Stored data entries:
---------------
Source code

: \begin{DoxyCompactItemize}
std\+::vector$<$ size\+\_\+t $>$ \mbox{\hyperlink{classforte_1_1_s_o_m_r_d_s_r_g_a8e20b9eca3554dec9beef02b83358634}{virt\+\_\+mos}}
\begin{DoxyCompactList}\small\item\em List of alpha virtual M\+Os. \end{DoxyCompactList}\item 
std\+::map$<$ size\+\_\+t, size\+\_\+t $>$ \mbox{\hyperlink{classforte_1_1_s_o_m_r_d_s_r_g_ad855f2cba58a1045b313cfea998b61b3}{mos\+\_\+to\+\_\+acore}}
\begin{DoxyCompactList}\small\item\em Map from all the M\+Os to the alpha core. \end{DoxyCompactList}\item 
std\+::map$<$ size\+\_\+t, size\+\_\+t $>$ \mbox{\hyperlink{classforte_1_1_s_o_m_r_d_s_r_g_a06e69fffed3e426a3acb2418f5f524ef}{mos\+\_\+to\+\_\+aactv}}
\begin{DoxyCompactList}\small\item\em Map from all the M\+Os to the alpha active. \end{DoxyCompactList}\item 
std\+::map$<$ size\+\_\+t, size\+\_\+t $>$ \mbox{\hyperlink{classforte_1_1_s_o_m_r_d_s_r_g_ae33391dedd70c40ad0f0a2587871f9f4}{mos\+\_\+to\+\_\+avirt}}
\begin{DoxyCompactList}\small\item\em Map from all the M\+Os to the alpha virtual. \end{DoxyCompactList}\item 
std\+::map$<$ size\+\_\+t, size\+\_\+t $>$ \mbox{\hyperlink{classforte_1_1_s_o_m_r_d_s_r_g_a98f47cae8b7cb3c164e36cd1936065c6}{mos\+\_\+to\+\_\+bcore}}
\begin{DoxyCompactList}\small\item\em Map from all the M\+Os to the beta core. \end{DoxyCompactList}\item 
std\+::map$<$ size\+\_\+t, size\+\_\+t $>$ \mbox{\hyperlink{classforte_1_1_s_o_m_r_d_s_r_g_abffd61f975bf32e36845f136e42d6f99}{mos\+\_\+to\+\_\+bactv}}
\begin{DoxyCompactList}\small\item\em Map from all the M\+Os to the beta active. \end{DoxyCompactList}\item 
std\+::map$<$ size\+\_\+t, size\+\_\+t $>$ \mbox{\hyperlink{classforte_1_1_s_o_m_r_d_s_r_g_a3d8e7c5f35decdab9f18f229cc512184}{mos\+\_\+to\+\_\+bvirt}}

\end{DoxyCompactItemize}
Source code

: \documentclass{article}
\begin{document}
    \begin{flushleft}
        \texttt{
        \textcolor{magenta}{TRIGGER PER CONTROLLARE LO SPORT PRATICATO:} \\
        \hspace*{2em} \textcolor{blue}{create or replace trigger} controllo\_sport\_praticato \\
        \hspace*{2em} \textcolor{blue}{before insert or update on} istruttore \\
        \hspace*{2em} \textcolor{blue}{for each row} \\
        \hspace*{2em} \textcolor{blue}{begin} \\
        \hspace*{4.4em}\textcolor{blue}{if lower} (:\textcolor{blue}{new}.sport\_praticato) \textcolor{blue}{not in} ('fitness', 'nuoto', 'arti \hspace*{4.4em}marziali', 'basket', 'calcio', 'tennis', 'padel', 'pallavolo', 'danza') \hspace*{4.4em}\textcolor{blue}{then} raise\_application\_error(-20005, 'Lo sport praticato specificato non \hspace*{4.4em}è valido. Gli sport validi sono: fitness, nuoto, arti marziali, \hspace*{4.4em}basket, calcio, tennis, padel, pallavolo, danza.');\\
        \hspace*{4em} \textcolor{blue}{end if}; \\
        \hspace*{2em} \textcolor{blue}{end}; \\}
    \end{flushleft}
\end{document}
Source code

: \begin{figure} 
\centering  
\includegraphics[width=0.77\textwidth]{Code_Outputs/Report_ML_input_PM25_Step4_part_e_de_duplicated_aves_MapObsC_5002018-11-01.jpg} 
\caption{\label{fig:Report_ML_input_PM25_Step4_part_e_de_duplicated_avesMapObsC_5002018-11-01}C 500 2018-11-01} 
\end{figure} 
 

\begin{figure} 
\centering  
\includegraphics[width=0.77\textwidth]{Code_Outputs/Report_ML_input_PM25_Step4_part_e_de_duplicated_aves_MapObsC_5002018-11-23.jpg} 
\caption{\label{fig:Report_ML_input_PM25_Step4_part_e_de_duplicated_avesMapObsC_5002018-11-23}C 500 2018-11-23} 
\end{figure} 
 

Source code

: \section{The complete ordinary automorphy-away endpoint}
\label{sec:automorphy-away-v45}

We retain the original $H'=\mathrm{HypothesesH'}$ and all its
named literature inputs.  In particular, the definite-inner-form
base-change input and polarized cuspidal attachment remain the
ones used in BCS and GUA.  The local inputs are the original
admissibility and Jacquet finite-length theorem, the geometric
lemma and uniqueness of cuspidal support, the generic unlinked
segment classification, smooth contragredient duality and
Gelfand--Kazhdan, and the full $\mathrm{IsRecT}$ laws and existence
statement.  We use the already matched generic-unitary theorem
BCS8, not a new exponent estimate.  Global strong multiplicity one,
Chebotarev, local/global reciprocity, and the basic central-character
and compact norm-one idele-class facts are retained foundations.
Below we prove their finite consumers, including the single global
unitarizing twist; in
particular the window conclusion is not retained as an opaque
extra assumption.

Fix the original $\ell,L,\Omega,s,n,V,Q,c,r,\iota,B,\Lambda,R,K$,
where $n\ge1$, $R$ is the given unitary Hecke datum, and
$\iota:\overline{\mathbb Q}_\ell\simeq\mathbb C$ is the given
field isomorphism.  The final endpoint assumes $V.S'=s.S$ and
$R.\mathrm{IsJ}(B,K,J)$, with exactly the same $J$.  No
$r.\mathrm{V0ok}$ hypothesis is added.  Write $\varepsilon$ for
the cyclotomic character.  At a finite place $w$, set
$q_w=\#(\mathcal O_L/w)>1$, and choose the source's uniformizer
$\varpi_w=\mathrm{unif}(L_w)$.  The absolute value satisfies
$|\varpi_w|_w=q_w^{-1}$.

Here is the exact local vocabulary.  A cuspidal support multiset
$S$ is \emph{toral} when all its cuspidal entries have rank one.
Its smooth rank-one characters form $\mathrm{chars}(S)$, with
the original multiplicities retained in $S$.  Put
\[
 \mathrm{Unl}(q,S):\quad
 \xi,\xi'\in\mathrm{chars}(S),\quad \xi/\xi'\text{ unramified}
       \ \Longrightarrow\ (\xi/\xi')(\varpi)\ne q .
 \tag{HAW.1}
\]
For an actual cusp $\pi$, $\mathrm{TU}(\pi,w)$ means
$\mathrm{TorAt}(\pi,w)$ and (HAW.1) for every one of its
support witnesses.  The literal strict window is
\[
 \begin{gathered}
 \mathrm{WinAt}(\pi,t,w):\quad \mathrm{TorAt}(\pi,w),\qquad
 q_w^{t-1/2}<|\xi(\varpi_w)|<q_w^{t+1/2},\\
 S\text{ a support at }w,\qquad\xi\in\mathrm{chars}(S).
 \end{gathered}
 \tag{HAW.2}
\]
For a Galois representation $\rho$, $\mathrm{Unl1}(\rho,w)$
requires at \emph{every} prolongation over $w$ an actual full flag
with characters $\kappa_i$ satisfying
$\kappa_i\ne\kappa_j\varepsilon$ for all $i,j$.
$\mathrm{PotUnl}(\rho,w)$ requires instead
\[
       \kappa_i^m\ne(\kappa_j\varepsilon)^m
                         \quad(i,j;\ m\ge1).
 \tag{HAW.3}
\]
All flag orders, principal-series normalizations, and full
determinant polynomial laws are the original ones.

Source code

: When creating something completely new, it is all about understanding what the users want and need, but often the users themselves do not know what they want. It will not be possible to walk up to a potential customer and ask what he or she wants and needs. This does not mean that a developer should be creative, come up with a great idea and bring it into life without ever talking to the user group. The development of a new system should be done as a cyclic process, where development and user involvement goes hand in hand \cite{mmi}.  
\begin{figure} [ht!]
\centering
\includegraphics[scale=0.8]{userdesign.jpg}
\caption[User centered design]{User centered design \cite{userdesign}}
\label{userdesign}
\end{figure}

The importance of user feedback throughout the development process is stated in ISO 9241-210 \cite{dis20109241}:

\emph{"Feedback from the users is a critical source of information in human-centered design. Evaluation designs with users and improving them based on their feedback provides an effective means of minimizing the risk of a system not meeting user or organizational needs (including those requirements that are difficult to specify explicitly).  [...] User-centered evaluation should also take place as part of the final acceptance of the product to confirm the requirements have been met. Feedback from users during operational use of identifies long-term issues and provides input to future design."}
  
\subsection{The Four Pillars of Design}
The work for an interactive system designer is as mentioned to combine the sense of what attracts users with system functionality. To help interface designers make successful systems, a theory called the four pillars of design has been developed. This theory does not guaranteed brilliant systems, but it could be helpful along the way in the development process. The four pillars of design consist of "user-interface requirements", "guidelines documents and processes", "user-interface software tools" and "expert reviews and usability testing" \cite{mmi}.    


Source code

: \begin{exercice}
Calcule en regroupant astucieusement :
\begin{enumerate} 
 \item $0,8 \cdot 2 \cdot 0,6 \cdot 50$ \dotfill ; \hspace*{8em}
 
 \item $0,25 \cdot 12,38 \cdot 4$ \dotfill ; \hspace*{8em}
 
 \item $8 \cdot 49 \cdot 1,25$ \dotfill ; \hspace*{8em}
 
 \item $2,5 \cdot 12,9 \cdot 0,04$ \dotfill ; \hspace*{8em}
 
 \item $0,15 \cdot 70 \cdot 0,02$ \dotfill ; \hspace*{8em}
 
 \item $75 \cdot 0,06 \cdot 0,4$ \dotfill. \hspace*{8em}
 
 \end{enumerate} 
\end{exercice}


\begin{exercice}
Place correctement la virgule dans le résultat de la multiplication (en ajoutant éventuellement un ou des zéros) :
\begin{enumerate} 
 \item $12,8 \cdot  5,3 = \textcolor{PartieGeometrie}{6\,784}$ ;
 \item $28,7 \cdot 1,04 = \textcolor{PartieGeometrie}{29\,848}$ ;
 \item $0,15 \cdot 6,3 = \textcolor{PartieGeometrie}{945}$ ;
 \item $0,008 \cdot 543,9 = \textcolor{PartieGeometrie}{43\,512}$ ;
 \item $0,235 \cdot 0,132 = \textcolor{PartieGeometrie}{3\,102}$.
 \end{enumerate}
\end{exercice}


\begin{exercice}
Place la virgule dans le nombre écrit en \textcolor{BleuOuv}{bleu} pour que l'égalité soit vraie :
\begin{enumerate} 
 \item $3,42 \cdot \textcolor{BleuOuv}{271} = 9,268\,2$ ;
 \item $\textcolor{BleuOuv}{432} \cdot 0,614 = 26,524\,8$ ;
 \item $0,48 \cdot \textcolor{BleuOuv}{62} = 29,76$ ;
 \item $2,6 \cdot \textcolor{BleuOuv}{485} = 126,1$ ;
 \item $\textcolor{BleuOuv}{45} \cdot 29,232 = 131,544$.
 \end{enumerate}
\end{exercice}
---------------
• [Task instructions] In the records above, find the line containing "List of alpha" and restate word for word every line from the first through that one.

• [Exercise solution]
Source code

: \begin{DoxyCompactItemize}
std\+::vector$<$ size\+\_\+t $>$ \mbox{\hyperlink{classforte_1_1_s_o_m_r_d_s_r_g_a8e20b9eca3554dec9beef02b83358634}{virt\+\_\+mos}}
\begin{DoxyCompactList}\small\item\em List of alpha virtual M\+Os. \end{DoxyCompactList}\item 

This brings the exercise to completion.